On 19 October 1940, Barclay reported for active duty. He served in the New York Recruiting Office, designing posters over the next two and a half years that would become some of the Navy's most popular recruiting images of World War II. With the entrance of the United States into the war in 1941, he volunteered to become a combat artist. Though not accepted as a part of the official Combat Art Section, he fulfilled similar functions through the Recruiting Office.

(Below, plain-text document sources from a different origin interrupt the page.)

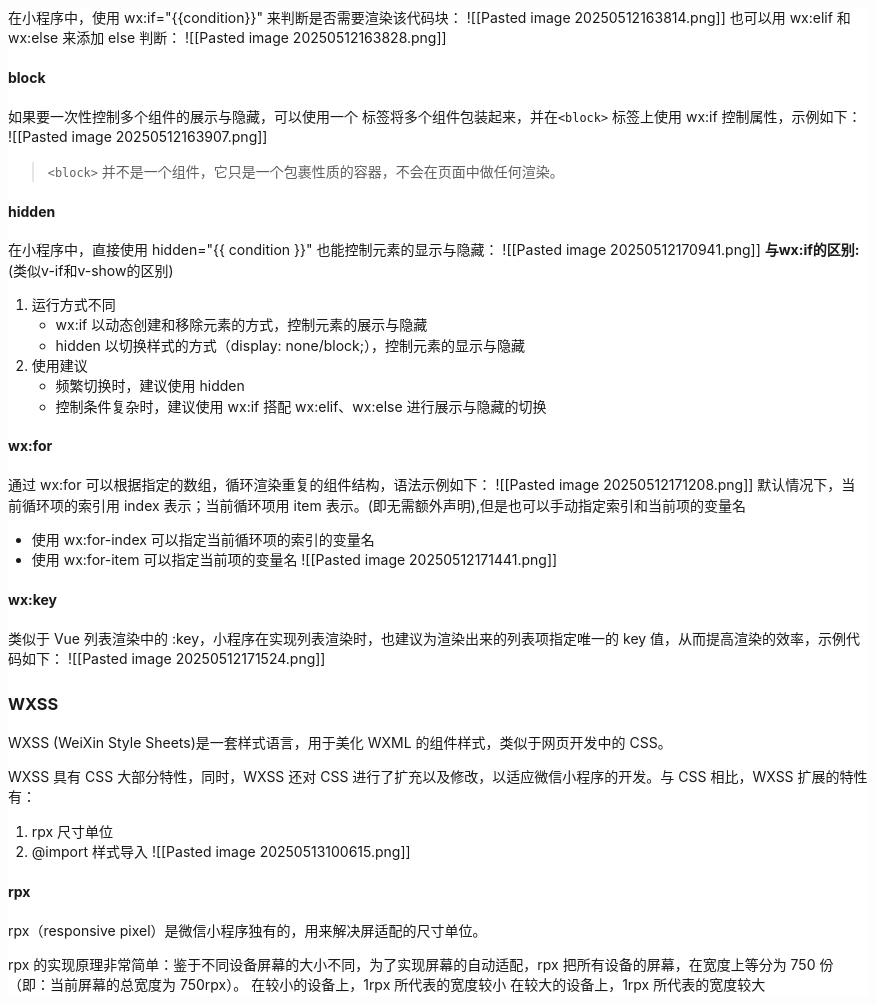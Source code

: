 在小程序中，使用 wx:if="{{condition}}" 来判断是否需要渲染该代码块：
![[Pasted image 20250512163814.png]]
也可以用 wx:elif 和 wx:else 来添加 else 判断：
![[Pasted image 20250512163828.png]]
#### block

如果要一次性控制多个组件的展示与隐藏，可以使用一个 <block></block> 标签将多个组件包装起来，并在`<block>` 标签上使用 wx:if 控制属性，示例如下：
![[Pasted image 20250512163907.png]]
>`<block>` 并不是一个组件，它只是一个包裹性质的容器，不会在页面中做任何渲染。
#### hidden

在小程序中，直接使用 hidden="{{ condition }}" 也能控制元素的显示与隐藏：
![[Pasted image 20250512170941.png]]
**与wx:if的区别:**(类似v-if和v-show的区别)
1. 运行方式不同
	- wx:if 以动态创建和移除元素的方式，控制元素的展示与隐藏
	-  hidden 以切换样式的方式（display: none/block;），控制元素的显示与隐藏
2. 使用建议
	-  频繁切换时，建议使用 hidden
	- 控制条件复杂时，建议使用 wx:if 搭配 wx:elif、wx:else 进行展示与隐藏的切换
#### wx:for

通过 wx:for 可以根据指定的数组，循环渲染重复的组件结构，语法示例如下：
![[Pasted image 20250512171208.png]]
默认情况下，当前循环项的索引用 index 表示；当前循环项用 item 表示。(即无需额外声明),但是也可以手动指定索引和当前项的变量名
 
- 使用 wx:for-index 可以指定当前循环项的索引的变量名
-  使用 wx:for-item 可以指定当前项的变量名
![[Pasted image 20250512171441.png]]
#### wx:key

类似于 Vue 列表渲染中的 :key，小程序在实现列表渲染时，也建议为渲染出来的列表项指定唯一的 key 值，从而提高渲染的效率，示例代码如下：
![[Pasted image 20250512171524.png]]
### WXSS

WXSS (WeiXin Style Sheets)是一套样式语言，用于美化 WXML 的组件样式，类似于网页开发中的 CSS。

WXSS 具有 CSS 大部分特性，同时，WXSS 还对 CSS 进行了扩充以及修改，以适应微信小程序的开发。与 CSS 相比，WXSS 扩展的特性有：
 1. rpx 尺寸单位
 2. @import 样式导入
![[Pasted image 20250513100615.png]]
#### rpx

rpx（responsive pixel）是微信小程序独有的，用来解决屏适配的尺寸单位。

rpx 的实现原理非常简单：鉴于不同设备屏幕的大小不同，为了实现屏幕的自动适配，rpx 把所有设备的屏幕，在宽度上等分为 750 份（即：当前屏幕的总宽度为 750rpx）。
在较小的设备上，1rpx 所代表的宽度较小
在较大的设备上，1rpx 所代表的宽度较大
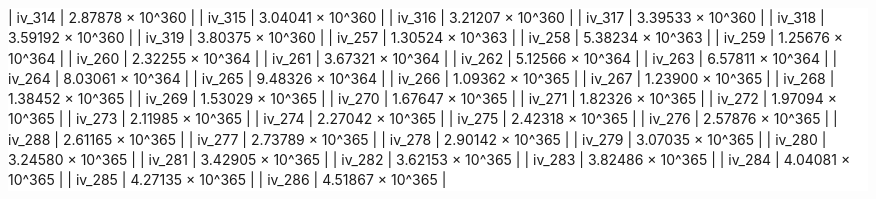 | iv_314 | 2.87878 × 10^360 |
| iv_315 | 3.04041 × 10^360 |
| iv_316 | 3.21207 × 10^360 |
| iv_317 | 3.39533 × 10^360 |
| iv_318 | 3.59192 × 10^360 |
| iv_319 | 3.80375 × 10^360 |
| iv_257 | 1.30524 × 10^363 |
| iv_258 | 5.38234 × 10^363 |
| iv_259 | 1.25676 × 10^364 |
| iv_260 | 2.32255 × 10^364 |
| iv_261 | 3.67321 × 10^364 |
| iv_262 | 5.12566 × 10^364 |
| iv_263 | 6.57811 × 10^364 |
| iv_264 | 8.03061 × 10^364 |
| iv_265 | 9.48326 × 10^364 |
| iv_266 | 1.09362 × 10^365 |
| iv_267 | 1.23900 × 10^365 |
| iv_268 | 1.38452 × 10^365 |
| iv_269 | 1.53029 × 10^365 |
| iv_270 | 1.67647 × 10^365 |
| iv_271 | 1.82326 × 10^365 |
| iv_272 | 1.97094 × 10^365 |
| iv_273 | 2.11985 × 10^365 |
| iv_274 | 2.27042 × 10^365 |
| iv_275 | 2.42318 × 10^365 |
| iv_276 | 2.57876 × 10^365 |
| iv_288 | 2.61165 × 10^365 |
| iv_277 | 2.73789 × 10^365 |
| iv_278 | 2.90142 × 10^365 |
| iv_279 | 3.07035 × 10^365 |
| iv_280 | 3.24580 × 10^365 |
| iv_281 | 3.42905 × 10^365 |
| iv_282 | 3.62153 × 10^365 |
| iv_283 | 3.82486 × 10^365 |
| iv_284 | 4.04081 × 10^365 |
| iv_285 | 4.27135 × 10^365 |
| iv_286 | 4.51867 × 10^365 |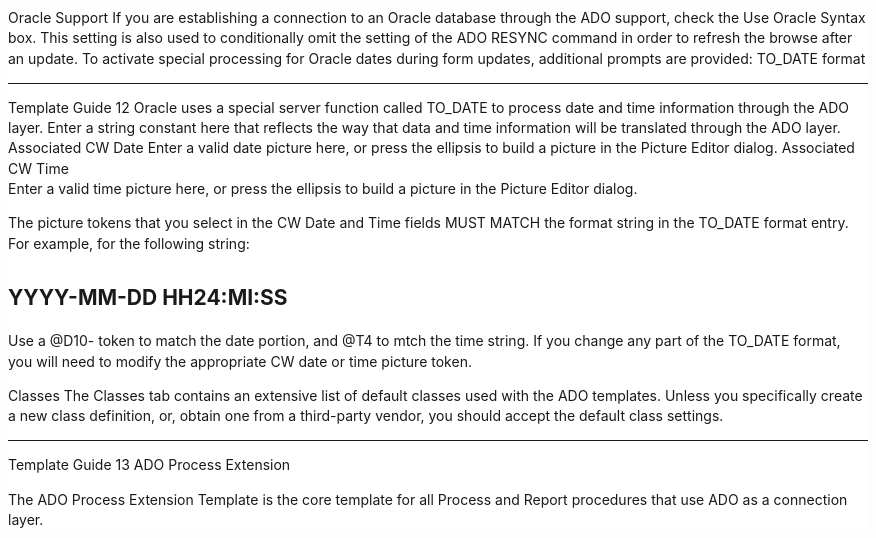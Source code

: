 Oracle Support 
If you are establishing a connection to an Oracle database through the ADO support, check the Use Oracle Syntax box. 
This setting is also used to conditionally omit the setting of the ADO RESYNC command in order to refresh the browse 
after an update. 
To activate special processing for Oracle dates during form updates, additional prompts are provided: 
TO_DATE format 


---

Template Guide 
12 
Oracle uses a special server function called TO_DATE to process date and time information through the ADO 
layer. Enter a string constant here that reflects the way that data and time information will be translated through 
the ADO layer. 
Associated CW Date 
Enter a valid date picture here, or press the ellipsis to build a picture in the Picture Editor dialog. 
Associated CW Time  
Enter a valid time picture here, or press the ellipsis to build a picture in the Picture Editor dialog. 
 
 
The picture tokens that you select in the CW Date and Time fields MUST MATCH the format string in the 
TO_DATE format entry. For example, for the following string: 
## YYYY-MM-DD HH24:MI:SS
Use a @D10- token to match the date portion, and @T4 to mtch the time string. If you change any part of the 
TO_DATE format, you will need to modify the appropriate CW date or time picture token. 
  
Classes 
The Classes tab contains an extensive list of default classes used with the ADO templates. Unless you specifically create 
a new class definition, or, obtain one from a third-party vendor, you should accept the default class settings. 


---

Template Guide 
13 
ADO Process Extension 
  
 
  
The ADO Process Extension Template is the core template for all Process and Report procedures that use ADO as a 
connection layer.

LCDR Barclay made short tours of duty in both the Atlantic and the Pacific on the U.S.S. Arkansas (BB-33), U.S.S. Pennsylvania (BB-38), U.S.S. Honolulu (CL-48), and U.S.S. Maryland (BB-46). On 18 July 1943, Barclay was aboard LST-342 (Group 14, Flotilla 5) when it was torpedoed by Japanese submarine Ro-106 at 1:30 a.m. He had been on board since the first of the month, sketching and taking photographs, during which time LST-342 had been carrying ammunition and supplies to Rendova, New Georgia in the Solomon Islands from Guadalcanal. The torpedo struck the aft portion of the ship where officers and others, including Barclay, were berthed. The stern sank immediately. Barclay, along with most of the crew, perished. The bow of the LST remained afloat and was towed to a beach on the island of Ghavutu so that any useable equipment could be salvaged. Remains of the ship are still rusting there today. Barclay was posthumously awarded the Purple Heart Medal, and entitled to the American Defense Service Medal, Fleet Clasp; the Asiatic-Pacific Area Campaign Medal; the American Area Campaign Medal and the World War II Victory Medal.
The "Navy and Marine Corps Medal" was designed by Lt. Cmdr. McClelland Barclay, a naval reservist who was a professional artist in civilian life, the approved design featured a spread-winged eagle perched on a fouled anchor. Below the anchor was a globe depicting the western hemisphere, and below that was the inscription, "Heroism."
In 1944 Barclay was awarded the Art Directors Club Medal posthumously, "in recognition of his long and distinguished record in editorial illustration and advertising art and in honor of his devotion and meritorious service to his country as a commissioned officer of the United States Navy."